Attachment boreholes 13 for print pins 14 can be furnished in a single process step in the armature circle 1. The radial outer armature arms 4 can be cut free after the attachment of the flat, elastic, annular shaped plate 2 to the armature arm 4 adjoining in each case over the circumference.
An armature device group comprises a prepunched armature circle 1 and a shaped plate 2 attached on the armature circle 1 by welding. The armature circle 1 and the shaped plate 2 rest in disk shape on top of each other. The shaped plate is formed with a web running over a circle having about half the radius of the outer periphery of the armature circle 1 and having, in each case, radial protrusions. Said protrusions are adapted to the contours of the radial outer armature arm 4 and the radial inner armature arm 5. The shaped plate 2 is formed as a single-piece leaf spring.
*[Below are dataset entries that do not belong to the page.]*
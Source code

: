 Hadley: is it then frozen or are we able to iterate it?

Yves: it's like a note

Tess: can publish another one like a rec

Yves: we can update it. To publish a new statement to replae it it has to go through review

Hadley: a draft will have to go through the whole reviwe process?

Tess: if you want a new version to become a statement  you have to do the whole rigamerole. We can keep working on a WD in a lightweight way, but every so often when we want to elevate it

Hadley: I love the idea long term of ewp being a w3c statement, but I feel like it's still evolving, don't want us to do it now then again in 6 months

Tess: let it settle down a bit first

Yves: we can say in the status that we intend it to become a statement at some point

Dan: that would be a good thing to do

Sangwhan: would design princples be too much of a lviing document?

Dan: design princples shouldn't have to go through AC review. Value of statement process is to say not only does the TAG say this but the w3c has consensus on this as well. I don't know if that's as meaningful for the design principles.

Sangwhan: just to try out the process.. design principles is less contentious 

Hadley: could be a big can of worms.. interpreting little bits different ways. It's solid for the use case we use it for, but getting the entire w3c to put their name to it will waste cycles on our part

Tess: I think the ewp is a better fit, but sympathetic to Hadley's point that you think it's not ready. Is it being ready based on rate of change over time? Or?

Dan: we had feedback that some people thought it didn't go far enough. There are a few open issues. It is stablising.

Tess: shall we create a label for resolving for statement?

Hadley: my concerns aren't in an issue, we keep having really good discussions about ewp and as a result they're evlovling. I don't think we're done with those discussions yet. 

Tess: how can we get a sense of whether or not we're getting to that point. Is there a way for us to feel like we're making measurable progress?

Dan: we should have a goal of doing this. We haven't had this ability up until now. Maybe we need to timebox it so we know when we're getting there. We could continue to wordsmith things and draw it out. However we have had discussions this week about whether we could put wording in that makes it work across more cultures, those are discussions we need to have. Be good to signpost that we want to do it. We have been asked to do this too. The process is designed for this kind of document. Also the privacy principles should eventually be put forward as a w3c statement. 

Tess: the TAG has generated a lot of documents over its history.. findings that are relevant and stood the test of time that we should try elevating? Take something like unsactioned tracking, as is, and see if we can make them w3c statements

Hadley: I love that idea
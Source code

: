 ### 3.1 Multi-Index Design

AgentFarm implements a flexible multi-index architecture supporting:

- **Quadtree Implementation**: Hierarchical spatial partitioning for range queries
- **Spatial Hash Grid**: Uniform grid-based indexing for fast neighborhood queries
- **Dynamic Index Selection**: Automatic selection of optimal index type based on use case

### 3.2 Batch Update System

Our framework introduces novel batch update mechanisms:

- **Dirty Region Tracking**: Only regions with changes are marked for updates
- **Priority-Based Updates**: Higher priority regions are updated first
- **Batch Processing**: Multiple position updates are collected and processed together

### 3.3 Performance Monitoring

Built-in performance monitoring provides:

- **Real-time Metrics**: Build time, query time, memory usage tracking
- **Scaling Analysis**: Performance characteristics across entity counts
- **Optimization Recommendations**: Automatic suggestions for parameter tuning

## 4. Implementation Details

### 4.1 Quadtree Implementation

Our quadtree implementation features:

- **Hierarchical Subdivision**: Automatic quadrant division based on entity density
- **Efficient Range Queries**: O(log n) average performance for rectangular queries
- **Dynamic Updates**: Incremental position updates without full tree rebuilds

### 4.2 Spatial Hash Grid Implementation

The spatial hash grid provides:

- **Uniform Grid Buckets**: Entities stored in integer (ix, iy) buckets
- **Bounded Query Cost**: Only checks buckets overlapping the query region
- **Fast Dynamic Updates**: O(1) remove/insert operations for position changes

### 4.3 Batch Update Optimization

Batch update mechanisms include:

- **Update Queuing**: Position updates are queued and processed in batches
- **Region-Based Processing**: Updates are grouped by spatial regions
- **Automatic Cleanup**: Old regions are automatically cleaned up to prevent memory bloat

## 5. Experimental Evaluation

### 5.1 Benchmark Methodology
The shaped plate 2 can be attached with welding points 8, 9 on the armature circle 1.
The armature device group comprises two parts, i.e. the armature circle 1 with the outer diameter 1a and a prefabricated, annular, flat, elastic shaped plate 2, made of sheet metal.
The armature circle 1 is punched or stamped out with openings 6 in the region 3 between the prospective radial outer armature arms 4 and the prospective radial inner armature arms 5. In addition, simultaneously, cut-out sections 7 can be punched out, which cut-out sections 7 take into account the radial outer armature arm 4, if these cut-out sections are not cut out during one of the later processing steps.
The prefabricated, annular, flat, elastic shaped plate 2 is placed and attached to the thus punched-out armature circle 1, while this armature circle 1 is still a single piece. For this purpose, the shaped plate 2 includes an outwardly radial extension 2a, which in part covers, in each case, the prospective radial outer armature arm 4 and includes an about triangular-shaped protrusion 2b, which protrusion 2b extends radially inwardly. The outwardly directed extension 2a and the inwardly directed triangular protrusion 2b are a single piece of a full ring 2c and form together the shaped plate 2.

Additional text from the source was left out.